Exercise instructions →
When a picture appears in the listing, leave it out and copy the rest exactly as it stands.

Task material section start

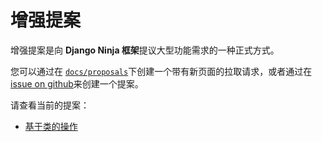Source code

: # 增强提案

增强提案是向 **Django Ninja 框架**提议大型功能需求的一种正式方式。

您可以通过在 [`docs/proposals`](https://github.com/vitalik/django-ninja/tree/master/docs/docs/proposals)下创建一个带有新页面的拉取请求，或者通过在 [issue on github](https://github.com/vitalik/django-ninja/issues)来创建一个提案。

请查看当前的提案：

 - [基于类的操作](cbv.md)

Task material section end

Answer to this task →
Source code

: # 增强提案

增强提案是向 **Django Ninja 框架**提议大型功能需求的一种正式方式。

您可以通过在 [`docs/proposals`](https://github.com/vitalik/django-ninja/tree/master/docs/docs/proposals)下创建一个带有新页面的拉取请求，或者通过在 [issue on github](https://github.com/vitalik/django-ninja/issues)来创建一个提案。

请查看当前的提案：

 - [基于类的操作](cbv.md)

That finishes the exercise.